The setting of our research is Sri Lanka, a LMIC with a multi-ethic population of 22 million people, 33.3% of whom are below 18 years of age. Sri Lanka has endured a three-decade civil war, and the Asian Tsunami in 2004, resulting in internally displaced people with increased rates of mental health conditions (Siriwardhana and Stewart 2013). Fourteen years post war, Sri Lanka is experiencing demographic transition, rapid globalization, urbanization, and internal/external migration. Sri Lanka, like many other LMICs, is also currently experiencing a nutritional transition, adopting some aspects of Westernized diet, with co-existence of both under-nutrition and obesity (Jayawardena et al. 2013). Diet in Sri Lanka has traditionally included high levels of vegetables and rice, with availability and affordability of different food items influencing their consumption. We set out to investigate the genetic and environmental basis of self-reported consumption frequency of certain food items in Sri Lanka and explored the phenotypic and aetiological associations between diet and cardio-metabolic risk factors, using a Sri Lankan population-based twin and singleton sample. Due to the lack of directly comparable research in this area, this study was exploratory in nature and had no pre-defined hypotheses regarding the etiology of the different food groups and their relationship with CMR.

Methods

Setting

Sri Lanka

Sri Lanka has a population of 22 million (World Bank, 2023). Sri Lanka is a multi-ethnic society where the majority (74%) is Sinhalese while (18%) are Tamil and (7%) Moor. The remaining 1% consists of Burgher, Malay and Veddas. Seventy percent of the population are Buddhists. The remaining are Hindus (15%), Christians (8%) and Muslims (7%). Vital statistics are amongst the best in South Asia, with a literacy rate of 96.9% in males and 94.6% in females, and life expectancy averaging 72 years in males and 78.6 years in females (DCS Sri Lanka, 2015). Crude death rate is 6.7per 1000 population and the maternal mortality rate is 25.7per 10,000 live births. Infant mortality is 8.5 per 1000 live births (MoH Sri Lanka, 2021). Twinning rate in Sri Lanka is 10 per 1000 live births.

Colombo District

The sample were recruited from the Colombo District in Sri Lanka. The Colombo district has a population of 2.32 million, composed of multiple ethnic groups, including Sinhalese (76.5%), Tamils (11.2%) and Moors (10.7%). It is mainly classified as urban (77.6%) and includes the capital city of Sri Lanka, Colombo, but the wider district also includes rural areas. Typical of many urban regions, the district attracts a high level of immigration, of which a substantial minority have been displaced as a result of conflict. The population is characterised by great socio-economic diversity in terms of education, employment, and occupational social class. Since data collection ended for the original COTASS study in 2007, the three decade-long civil conflict in Sri Lanka came to an end.

Sample

Participants were recruited in the second wave of the Colombo Twin and Singleton Study (CoTaSS-2) study between 2012 and 2015. The CoTaSS-2 sample consisted of 73.9% (N = 2934) twins and 26.1% (N = 1035) singletons, 57.6% were female, and ages ranged from 19 to 91 years (mean age 42.8 years). Most of the sample were married and lived in urban areas. Of the twins, 461 pairs lived within the same household at the time of data collection. The dominant ethnic group was Sinhalese (92.7%), with Buddhism the most reported religion (86.5%). Over half of the sample were in employment, with the most frequently reported occupation being non-manual or skilled manual labour. Most CoTaSS-2 participants were educated beyond grade 6, and 5% reported university education. Data collection in CoTaSS-2 was accomplished via interviews, anthropometric measurements, and blood and urine sampling to conduct clinical investigations. Participant tracing, sample characteristics and data collection have been detailed elsewhere (Jayaweera et al. 2018).

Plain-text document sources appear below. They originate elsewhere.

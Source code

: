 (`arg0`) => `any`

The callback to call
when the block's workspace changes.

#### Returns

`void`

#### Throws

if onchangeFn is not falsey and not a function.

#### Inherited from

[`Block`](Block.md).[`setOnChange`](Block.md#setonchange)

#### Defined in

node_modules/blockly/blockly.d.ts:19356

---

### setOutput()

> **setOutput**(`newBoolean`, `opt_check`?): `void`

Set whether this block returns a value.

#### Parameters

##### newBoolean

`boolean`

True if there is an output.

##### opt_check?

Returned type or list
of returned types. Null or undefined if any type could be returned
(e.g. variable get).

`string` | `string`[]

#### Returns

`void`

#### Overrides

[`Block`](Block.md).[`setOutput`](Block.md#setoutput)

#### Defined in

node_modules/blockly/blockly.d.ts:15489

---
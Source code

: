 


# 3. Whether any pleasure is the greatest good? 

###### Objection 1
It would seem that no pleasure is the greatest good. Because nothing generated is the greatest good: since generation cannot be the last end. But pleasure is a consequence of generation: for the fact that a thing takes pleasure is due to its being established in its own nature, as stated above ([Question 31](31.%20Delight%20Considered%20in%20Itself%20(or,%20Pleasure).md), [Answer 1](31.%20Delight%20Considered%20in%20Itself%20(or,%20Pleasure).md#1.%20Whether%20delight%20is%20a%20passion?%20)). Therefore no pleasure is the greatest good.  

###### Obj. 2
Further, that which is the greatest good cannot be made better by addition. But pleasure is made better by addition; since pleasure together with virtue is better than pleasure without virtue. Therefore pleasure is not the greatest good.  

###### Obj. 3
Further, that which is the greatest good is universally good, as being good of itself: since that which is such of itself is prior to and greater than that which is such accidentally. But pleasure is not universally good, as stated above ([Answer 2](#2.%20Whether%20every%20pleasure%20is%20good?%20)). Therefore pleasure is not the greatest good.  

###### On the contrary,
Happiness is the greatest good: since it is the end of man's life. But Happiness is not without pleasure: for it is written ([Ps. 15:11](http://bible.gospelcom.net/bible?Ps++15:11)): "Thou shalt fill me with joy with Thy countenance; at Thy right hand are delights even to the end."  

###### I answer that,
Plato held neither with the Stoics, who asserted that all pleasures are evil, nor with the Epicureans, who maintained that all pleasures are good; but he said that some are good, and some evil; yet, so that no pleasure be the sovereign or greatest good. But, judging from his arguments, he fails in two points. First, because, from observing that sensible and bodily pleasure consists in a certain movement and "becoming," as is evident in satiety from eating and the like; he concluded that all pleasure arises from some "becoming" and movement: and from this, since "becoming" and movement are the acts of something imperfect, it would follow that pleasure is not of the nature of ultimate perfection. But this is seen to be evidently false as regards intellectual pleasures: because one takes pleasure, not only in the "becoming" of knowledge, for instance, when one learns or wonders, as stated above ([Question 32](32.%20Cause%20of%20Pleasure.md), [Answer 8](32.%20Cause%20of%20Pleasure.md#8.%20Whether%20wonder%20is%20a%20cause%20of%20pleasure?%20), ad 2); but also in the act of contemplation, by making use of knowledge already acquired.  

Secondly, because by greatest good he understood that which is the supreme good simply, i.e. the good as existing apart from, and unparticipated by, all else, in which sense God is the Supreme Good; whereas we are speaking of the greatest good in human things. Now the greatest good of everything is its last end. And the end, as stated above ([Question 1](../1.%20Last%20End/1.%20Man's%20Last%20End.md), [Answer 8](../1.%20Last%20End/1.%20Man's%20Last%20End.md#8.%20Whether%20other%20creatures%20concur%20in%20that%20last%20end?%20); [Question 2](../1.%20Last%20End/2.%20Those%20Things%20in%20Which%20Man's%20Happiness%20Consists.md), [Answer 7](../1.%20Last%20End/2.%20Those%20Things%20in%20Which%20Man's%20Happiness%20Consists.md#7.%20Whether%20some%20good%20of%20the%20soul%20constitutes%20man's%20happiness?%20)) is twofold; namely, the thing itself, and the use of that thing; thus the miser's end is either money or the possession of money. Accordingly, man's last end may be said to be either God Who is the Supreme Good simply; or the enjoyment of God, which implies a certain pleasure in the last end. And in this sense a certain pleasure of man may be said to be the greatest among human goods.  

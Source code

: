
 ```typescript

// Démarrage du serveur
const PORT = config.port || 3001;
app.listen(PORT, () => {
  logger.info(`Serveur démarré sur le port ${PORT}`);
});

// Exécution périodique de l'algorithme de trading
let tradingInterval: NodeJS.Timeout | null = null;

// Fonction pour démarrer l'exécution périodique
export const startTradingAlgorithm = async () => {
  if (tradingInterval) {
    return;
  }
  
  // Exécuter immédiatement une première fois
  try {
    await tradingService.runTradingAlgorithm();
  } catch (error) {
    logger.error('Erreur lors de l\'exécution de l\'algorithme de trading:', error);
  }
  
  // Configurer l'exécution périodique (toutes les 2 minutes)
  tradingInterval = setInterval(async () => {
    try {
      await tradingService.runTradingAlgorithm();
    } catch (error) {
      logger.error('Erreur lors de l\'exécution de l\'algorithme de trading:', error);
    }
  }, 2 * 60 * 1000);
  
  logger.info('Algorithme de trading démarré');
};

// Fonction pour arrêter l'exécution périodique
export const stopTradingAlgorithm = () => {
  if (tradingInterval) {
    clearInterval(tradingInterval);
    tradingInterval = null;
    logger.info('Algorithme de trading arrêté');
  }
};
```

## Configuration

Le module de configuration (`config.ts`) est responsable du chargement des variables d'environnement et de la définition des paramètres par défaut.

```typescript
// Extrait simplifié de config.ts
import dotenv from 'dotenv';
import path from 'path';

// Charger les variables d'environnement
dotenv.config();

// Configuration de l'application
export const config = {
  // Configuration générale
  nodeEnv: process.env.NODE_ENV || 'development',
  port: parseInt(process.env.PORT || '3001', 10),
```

Measures & data collection

Frequency of consumption of Food Groups Questionnaire (FFQ)

Questionnaire data were collected in interviews conducted by trained field research assistants at participants’ homes. Food consumption patterns were measured using a culturally adapted version of the FFQ, revised in consultation with local experts (Iqbal et al. 2008). Participants were asked to indicate the frequency of consumption of certain food groups per day as well as per week basing their responses on their behaviour in the previous week. We focus on weekly consumption as weekly consumption patterns are likely to be more informative than daily consumption which may vary depending on day of the week (e.g. weekend consumption vs weekday consumption). The food groups included were meat, fish, eggs, grains, rice, flour, dairy products, deep-fried foods, salty snacks, desserts/sweet snacks, nuts/seeds, fruits, leafy greens and vegetables. Examples of local Sri Lankan items were added for each food group in the questionnaire (see Table S1).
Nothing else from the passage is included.